[DATA EXCERPTS]:

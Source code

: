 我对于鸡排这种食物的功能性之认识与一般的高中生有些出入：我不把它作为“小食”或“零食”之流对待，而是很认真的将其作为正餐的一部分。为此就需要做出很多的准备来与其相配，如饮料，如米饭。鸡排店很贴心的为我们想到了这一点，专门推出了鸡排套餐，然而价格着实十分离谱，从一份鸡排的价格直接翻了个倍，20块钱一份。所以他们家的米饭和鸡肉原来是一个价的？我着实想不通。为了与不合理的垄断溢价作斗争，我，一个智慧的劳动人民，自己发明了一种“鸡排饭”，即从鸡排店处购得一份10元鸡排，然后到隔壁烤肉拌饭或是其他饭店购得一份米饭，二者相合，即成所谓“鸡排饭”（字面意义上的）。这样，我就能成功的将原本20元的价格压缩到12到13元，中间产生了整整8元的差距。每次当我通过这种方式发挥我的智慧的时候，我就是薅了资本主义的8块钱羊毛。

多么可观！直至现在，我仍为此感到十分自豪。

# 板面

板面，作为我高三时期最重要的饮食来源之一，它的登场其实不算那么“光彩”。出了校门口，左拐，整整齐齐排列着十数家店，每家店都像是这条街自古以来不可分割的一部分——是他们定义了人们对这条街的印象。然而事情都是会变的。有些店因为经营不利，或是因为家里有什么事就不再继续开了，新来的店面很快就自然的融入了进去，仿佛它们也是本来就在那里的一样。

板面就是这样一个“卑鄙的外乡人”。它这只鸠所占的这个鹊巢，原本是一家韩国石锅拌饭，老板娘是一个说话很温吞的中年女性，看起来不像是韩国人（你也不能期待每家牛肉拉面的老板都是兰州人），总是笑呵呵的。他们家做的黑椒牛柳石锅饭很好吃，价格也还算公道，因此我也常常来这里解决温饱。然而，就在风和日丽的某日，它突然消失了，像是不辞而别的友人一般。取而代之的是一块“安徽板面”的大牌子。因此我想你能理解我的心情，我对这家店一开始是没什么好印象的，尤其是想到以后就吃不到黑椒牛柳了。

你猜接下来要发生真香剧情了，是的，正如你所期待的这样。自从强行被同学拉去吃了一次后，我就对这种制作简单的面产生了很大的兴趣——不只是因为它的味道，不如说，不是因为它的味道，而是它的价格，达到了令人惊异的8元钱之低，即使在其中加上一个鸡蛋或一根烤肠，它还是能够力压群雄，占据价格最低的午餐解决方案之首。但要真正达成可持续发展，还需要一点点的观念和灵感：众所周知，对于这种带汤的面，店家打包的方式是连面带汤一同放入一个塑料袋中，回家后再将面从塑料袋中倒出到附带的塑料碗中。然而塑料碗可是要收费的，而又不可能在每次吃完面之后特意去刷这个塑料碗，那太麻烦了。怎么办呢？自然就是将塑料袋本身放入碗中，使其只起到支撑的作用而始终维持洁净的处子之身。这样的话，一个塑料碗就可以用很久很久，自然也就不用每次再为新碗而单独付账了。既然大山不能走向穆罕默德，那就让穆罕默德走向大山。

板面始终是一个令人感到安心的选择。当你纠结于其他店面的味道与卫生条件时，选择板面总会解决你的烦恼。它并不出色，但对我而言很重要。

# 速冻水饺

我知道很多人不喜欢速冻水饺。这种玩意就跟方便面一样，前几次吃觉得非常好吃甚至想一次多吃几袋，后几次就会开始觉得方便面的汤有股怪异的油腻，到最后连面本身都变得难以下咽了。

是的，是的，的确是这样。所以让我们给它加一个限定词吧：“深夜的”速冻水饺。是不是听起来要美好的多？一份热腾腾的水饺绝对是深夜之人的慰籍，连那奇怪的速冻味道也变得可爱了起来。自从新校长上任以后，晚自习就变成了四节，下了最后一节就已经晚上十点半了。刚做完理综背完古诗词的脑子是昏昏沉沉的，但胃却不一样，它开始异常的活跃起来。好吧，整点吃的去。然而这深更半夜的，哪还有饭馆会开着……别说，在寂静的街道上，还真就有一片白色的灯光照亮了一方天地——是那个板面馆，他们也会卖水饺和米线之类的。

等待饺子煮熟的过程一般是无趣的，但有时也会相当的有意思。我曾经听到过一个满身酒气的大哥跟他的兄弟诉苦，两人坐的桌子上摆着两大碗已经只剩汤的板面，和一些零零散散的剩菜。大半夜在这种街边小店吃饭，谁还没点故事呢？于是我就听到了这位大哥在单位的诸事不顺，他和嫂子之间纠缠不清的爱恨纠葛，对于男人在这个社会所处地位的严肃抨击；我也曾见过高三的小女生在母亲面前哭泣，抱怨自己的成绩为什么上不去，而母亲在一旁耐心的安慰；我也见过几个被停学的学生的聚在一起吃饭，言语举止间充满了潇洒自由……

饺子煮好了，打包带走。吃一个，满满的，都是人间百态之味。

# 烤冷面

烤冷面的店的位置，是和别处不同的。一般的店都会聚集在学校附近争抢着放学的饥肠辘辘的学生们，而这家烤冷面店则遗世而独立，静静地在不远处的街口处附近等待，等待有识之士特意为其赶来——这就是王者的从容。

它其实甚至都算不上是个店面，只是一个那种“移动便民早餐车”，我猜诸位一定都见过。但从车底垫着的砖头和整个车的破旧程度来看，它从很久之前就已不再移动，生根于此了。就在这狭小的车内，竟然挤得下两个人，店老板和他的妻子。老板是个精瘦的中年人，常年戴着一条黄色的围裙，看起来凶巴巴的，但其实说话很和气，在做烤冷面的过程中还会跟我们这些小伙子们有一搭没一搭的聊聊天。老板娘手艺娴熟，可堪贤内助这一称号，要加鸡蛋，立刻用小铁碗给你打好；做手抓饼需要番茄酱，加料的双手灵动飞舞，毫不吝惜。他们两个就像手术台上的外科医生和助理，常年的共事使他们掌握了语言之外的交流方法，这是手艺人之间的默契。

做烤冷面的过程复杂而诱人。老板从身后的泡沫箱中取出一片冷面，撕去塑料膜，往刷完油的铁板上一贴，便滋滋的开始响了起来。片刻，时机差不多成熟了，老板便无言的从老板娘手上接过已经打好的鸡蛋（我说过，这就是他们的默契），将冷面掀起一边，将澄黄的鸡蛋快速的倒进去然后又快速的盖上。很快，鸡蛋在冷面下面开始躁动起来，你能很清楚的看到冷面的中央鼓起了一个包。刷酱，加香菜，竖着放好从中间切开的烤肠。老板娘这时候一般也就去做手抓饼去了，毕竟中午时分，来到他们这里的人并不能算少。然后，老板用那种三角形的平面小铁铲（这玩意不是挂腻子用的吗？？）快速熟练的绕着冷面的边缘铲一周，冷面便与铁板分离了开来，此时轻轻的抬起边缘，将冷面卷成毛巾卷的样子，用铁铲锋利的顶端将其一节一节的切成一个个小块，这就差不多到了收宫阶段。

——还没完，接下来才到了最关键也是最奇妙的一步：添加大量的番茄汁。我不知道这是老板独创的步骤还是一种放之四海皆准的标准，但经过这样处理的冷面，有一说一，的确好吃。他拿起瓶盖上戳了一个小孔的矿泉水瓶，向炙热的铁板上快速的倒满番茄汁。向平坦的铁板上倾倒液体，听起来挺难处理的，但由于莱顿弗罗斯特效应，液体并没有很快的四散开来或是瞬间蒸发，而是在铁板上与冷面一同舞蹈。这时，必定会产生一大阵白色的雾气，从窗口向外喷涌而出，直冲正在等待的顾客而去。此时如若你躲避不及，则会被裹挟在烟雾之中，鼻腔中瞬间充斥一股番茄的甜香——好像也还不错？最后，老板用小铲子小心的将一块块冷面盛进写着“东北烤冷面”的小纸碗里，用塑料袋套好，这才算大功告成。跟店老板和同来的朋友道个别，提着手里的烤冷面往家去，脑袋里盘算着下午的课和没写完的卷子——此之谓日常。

[PROBLEM DESCRIPTION]:
When you reach the line in the material above that holds "等待饺子煮熟的过程一般是无趣", begin reproducing lines exactly, and stop after the line that holds "它其实甚至都算不上是个店面，".

[OUTPUT FOR THIS EXERCISE]:
等待饺子煮熟的过程一般是无趣的，但有时也会相当的有意思。我曾经听到过一个满身酒气的大哥跟他的兄弟诉苦，两人坐的桌子上摆着两大碗已经只剩汤的板面，和一些零零散散的剩菜。大半夜在这种街边小店吃饭，谁还没点故事呢？于是我就听到了这位大哥在单位的诸事不顺，他和嫂子之间纠缠不清的爱恨纠葛，对于男人在这个社会所处地位的严肃抨击；我也曾见过高三的小女生在母亲面前哭泣，抱怨自己的成绩为什么上不去，而母亲在一旁耐心的安慰；我也见过几个被停学的学生的聚在一起吃饭，言语举止间充满了潇洒自由……

饺子煮好了，打包带走。吃一个，满满的，都是人间百态之味。

# 烤冷面

烤冷面的店的位置，是和别处不同的。一般的店都会聚集在学校附近争抢着放学的饥肠辘辘的学生们，而这家烤冷面店则遗世而独立，静静地在不远处的街口处附近等待，等待有识之士特意为其赶来——这就是王者的从容。

它其实甚至都算不上是个店面，只是一个那种“移动便民早餐车”，我猜诸位一定都见过。但从车底垫着的砖头和整个车的破旧程度来看，它从很久之前就已不再移动，生根于此了。就在这狭小的车内，竟然挤得下两个人，店老板和他的妻子。老板是个精瘦的中年人，常年戴着一条黄色的围裙，看起来凶巴巴的，但其实说话很和气，在做烤冷面的过程中还会跟我们这些小伙子们有一搭没一搭的聊聊天。老板娘手艺娴熟，可堪贤内助这一称号，要加鸡蛋，立刻用小铁碗给你打好；做手抓饼需要番茄酱，加料的双手灵动飞舞，毫不吝惜。他们两个就像手术台上的外科医生和助理，常年的共事使他们掌握了语言之外的交流方法，这是手艺人之间的默契。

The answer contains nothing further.